3. 蓄積を伴う逆転ボルタンペロメトリー法

3.1. 方法の原理

この方法は、薄膜水銀電極を用いた蓄積型逆転ボルタンペロメトリー法によるアンチモンの定量に基づく。試料は触媒として塩化コバルトの存在下で塩酸に溶解する。

3.2. 装置、試薬および溶液

塩酸（高純度）、GOST 14261に準拠。

二塩化コバルト六水和物、高純度（分析用）。

溶解用混合液：250 смの濃塩酸に二塩化コバルト0,1−0,15 gを加える。得られた溶液は擦り合わせ栓付き石英フラスコに入れ、使い切るまで保存する。

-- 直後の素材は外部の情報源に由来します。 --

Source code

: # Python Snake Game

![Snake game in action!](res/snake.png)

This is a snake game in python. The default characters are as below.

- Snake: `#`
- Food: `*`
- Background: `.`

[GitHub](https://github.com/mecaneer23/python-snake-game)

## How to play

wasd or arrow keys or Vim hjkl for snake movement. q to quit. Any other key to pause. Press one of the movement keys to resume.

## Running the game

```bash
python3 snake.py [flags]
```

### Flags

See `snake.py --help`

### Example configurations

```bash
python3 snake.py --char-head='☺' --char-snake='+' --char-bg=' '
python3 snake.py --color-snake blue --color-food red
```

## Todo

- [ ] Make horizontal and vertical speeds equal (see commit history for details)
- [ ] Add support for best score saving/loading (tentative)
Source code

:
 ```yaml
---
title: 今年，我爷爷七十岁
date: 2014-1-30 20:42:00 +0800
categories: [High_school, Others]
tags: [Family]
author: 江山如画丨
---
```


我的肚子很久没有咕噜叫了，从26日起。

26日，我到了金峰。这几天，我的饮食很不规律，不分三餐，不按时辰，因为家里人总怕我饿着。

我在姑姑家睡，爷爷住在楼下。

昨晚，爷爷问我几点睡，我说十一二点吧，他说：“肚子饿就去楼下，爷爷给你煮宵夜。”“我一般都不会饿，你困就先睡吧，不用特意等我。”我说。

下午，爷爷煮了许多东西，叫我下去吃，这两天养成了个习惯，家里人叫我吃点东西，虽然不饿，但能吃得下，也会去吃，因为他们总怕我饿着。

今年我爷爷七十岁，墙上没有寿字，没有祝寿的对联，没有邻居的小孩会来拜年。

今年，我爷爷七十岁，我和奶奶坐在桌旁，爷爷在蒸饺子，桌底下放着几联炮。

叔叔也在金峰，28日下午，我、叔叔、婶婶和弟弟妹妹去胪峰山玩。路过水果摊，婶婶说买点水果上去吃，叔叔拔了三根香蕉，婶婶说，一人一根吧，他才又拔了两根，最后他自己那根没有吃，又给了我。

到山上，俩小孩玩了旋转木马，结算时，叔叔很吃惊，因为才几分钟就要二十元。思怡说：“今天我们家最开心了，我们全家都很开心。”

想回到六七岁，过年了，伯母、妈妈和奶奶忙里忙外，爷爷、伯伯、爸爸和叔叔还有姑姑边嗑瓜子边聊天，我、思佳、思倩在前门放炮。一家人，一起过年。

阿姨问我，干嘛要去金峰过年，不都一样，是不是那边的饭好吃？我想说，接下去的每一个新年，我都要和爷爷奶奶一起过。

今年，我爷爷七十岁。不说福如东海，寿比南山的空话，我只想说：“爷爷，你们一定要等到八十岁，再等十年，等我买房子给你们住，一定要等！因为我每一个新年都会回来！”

硫酸（高純度）、GOST 14262に準拠、希釈液 1:1。

硝酸（高純度）、GOST 11125に準拠、希釈液 1:1。

硝酸水銀（GOST 4521）。

塩化水銀（単塩化あるいはマーキュロウ化合物）。

金属銀、GOST 6836*, 直径 0,3−0,6 mm の線材。
______________
* ロシア連邦では GOST 6836–2002 が適用されます。— データベース作成者の注。

エポキシ樹脂 EDG。

塩化カリウム、分析用、結晶性および溶液：室温で飽和の溶液および飽和溶液を2倍に希釈した溶液。

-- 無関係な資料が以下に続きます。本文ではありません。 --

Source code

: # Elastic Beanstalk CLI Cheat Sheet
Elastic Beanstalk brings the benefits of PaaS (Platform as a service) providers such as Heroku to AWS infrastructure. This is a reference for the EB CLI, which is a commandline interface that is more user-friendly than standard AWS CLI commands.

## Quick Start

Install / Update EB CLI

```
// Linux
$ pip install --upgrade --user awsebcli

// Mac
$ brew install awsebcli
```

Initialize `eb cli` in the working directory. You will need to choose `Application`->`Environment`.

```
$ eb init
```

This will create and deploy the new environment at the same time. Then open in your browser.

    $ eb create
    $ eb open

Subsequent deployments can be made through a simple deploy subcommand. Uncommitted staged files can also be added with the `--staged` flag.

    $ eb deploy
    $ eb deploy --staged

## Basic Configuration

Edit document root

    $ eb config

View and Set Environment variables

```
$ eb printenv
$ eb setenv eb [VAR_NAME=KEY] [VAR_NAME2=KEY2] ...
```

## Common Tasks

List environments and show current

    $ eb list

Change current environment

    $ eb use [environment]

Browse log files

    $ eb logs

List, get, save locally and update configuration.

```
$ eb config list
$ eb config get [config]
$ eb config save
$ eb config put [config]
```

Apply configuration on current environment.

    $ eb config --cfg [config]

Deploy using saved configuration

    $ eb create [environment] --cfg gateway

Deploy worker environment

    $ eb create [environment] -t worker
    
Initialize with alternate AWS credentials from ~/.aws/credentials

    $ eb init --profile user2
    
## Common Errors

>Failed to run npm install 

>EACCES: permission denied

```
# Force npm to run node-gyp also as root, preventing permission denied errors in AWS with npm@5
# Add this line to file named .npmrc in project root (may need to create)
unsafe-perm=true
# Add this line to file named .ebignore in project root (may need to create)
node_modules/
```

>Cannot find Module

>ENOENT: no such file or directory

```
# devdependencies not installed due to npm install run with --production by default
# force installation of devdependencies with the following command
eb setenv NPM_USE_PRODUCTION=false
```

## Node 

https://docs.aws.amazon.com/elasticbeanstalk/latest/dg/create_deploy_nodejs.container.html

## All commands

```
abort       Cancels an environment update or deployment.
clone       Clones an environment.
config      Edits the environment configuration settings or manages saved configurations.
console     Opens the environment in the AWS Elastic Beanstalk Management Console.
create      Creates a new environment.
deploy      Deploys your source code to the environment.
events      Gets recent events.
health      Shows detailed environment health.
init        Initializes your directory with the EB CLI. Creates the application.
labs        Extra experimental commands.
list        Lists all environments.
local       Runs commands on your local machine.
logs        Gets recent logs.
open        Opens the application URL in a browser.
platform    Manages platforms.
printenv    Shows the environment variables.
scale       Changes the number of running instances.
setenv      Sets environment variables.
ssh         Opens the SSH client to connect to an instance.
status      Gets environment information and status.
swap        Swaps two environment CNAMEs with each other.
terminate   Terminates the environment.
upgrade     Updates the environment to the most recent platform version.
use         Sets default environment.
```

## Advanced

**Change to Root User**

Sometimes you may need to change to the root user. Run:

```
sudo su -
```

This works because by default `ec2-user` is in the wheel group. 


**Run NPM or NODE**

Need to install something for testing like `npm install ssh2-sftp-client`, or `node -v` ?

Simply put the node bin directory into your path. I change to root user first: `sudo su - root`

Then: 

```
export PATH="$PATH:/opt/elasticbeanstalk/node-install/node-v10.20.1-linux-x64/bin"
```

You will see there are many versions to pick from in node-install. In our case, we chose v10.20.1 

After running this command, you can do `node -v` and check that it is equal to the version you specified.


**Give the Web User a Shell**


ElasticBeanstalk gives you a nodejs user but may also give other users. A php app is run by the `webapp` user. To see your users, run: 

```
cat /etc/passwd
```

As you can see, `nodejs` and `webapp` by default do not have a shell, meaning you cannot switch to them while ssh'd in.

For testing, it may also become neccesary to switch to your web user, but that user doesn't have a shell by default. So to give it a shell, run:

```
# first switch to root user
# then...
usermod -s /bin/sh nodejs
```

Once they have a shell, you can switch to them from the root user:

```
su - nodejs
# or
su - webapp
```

寒天（微生物用）、GOST 17206、塩化カリウム飽和溶液中で質量分率 3% の溶液。

アマルガム化用溶液：酸性化するために濃硝酸を1−2滴加した 50 смの水に、硝酸水銀の結晶を飽和するまで加える。

金属銅（細かく切った削りくず状）。

無水炭酸ナトリウム、GOST 83。

金属アンチモン、GOST 1089。

標準アンチモン溶液（保存用）：金属アンチモン 0,1000 g を 10−15 смの濃硫酸に強く加熱し溶解する。溶液を冷却し、目盛り付フラスコ（容量 100 см）に移し、同じ酸で目盛りまで希釈する。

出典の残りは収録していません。